Un libro altamente interesante este Las arpías de Hitler, que se lee con idénticas dosis de apasionamiento, escándalo e indignación y que muestra una vertiente desconocida, sobrecogedora y espeluznante, de la historia del siglo XX. Os dejo ya con un representativo fragmento extraído de entre sus páginas y, como de costumbre, con una canción que evoca la atmósfera que se recrea en la obra. En uno de los episodios que nos narra Wendy Lower, la autora nos presenta a Lina Haag, activista antifascista y esposa de un destacado miembro del Partido Comunista Alemán, que en 1933 fue arrestada junto a su marido y a otros militantes izquierdistas llegando a pasar cinco años en cárceles y campos de concentración. En una ocasión, encerrada en su celda de aislamiento en la cárcel de Stuttgart, Lower relata cómo le llegaban los gritos de los presos torturados mientras un guardián nazi borracho cantaba una canción de moda en la época, con el escalofriante estribillo: «Cuando te vayas, dime adiós quedamente». He intentado localizar por todos los medios la canción, de la que el libro no proporciona más datos que los referidos, sin resultado apreciable alguno. He encontrado, sin embargo, otra, relativamente cercana en su temática a la que parece apuntar el verso transcrito, y que estuvo también de moda en la Alemania de los años 30 del pasado siglo. Extraída del disco The German Song / German Charts of 30's, Recordings 1930-1939 e interpretada por Richard Tauber, Adieu, Mein Kleiner Gardeoffizier (Adiós, mi pequeño oficial de guardia) formó parte de la banda sonora de una popular película de la época.   

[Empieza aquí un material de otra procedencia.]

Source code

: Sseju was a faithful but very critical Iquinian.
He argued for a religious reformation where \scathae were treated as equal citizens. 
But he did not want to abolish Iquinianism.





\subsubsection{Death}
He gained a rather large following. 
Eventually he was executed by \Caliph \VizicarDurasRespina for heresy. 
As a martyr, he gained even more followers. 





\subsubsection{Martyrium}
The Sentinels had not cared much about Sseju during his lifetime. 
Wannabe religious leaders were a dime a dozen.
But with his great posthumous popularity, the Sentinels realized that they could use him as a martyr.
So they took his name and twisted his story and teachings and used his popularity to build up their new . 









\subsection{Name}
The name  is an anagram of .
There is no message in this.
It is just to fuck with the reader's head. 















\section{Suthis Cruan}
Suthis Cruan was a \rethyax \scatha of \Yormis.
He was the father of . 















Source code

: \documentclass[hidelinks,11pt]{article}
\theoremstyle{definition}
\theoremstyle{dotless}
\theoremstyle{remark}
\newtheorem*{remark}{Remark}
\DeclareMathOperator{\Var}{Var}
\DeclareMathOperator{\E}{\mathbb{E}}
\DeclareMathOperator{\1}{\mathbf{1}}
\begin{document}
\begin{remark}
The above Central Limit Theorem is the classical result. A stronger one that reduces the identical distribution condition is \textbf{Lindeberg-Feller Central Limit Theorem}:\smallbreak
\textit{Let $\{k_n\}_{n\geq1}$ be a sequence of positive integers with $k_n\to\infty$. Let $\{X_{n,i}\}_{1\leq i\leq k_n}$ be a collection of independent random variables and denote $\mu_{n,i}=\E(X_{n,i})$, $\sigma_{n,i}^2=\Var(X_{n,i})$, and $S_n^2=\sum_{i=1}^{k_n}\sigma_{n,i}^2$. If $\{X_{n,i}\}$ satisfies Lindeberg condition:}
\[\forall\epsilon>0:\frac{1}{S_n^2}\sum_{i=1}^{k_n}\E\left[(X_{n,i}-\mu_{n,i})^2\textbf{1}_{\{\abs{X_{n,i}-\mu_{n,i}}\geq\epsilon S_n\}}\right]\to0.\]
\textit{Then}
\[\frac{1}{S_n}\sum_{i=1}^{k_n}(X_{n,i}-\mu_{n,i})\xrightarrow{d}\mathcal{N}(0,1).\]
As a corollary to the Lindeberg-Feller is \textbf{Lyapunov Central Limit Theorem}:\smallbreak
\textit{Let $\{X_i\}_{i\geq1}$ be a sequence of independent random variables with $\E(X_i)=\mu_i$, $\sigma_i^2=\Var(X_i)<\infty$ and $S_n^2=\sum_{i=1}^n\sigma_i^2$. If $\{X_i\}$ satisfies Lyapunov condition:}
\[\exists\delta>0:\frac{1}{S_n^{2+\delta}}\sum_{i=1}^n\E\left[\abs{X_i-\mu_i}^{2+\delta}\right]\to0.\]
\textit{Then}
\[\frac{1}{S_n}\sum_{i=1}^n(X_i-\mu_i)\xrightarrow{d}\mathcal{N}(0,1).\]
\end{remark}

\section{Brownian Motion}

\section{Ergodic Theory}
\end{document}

Las biografías de las mujeres estudiadas en este libro están basadas en buena medida en investigaciones y juicios de posguerra. No obstante, fueron pocas las mujeres perseguidas tras la guerra e incluso menos las juzgadas y condenadas. Los testimonios de primera mano de los supervivientes, a menudo las únicas pruebas de que disponían, no se consideraban suficientes y muchas de las acusadas, especialmente las mayores y más sumisas, no parecían capaces de cometer esas atrocidades. La apariencia física y los estereotipos de género contuvieron a la mayoría de jueces y fiscales y, normalmente, favorecieron a las acusadas, cuyos actos habían sido en algunos casos peores que los de sus colegas masculinos. El hecho de que miles de mujeres trabajaran en instituciones como las SS, que fue declarada una organización criminal, no se consideró importante. La enorme cantidad de objetos atesorados como botín de guerra por las alemanas del Este, fruto de sus propios saqueos o recibidos de sus maridos —como el collar de oro de Gertrude Segel—, tampoco fue investigada en el caso de las mujeres. Y eso a pesar de que muchas de las posesiones personales de los judíos, polacos y ucranianos perseguidos y asesinados acabaron en los hogares alemanes, dominios por excelencia de las mujeres.

Además, las relativamente pocas mujeres juzgadas tras la guerra aparecieron en las portadas de los medios sensacionalistas, retratadas como bestias, sádicas y seductoras. En buena medida, esa perspectiva insistía en las imágenes pornográficas de mujeres nazis que confundían su conducta violenta con una forma de desviación sexual. Como ha observado la historiadora Claudia Koonz, vivimos en una cultura que ha «hecho del nazismo un tema sensacionalista atribuyendo el mal a mujeres erotizadas». En aquel momento no se imaginaban la multitud de roles y profesiones y el amplio espectro de mujeres alemanas relacionadas con el Holocausto. Seguían prevaleciendo las generalizaciones de la inocencia femenina.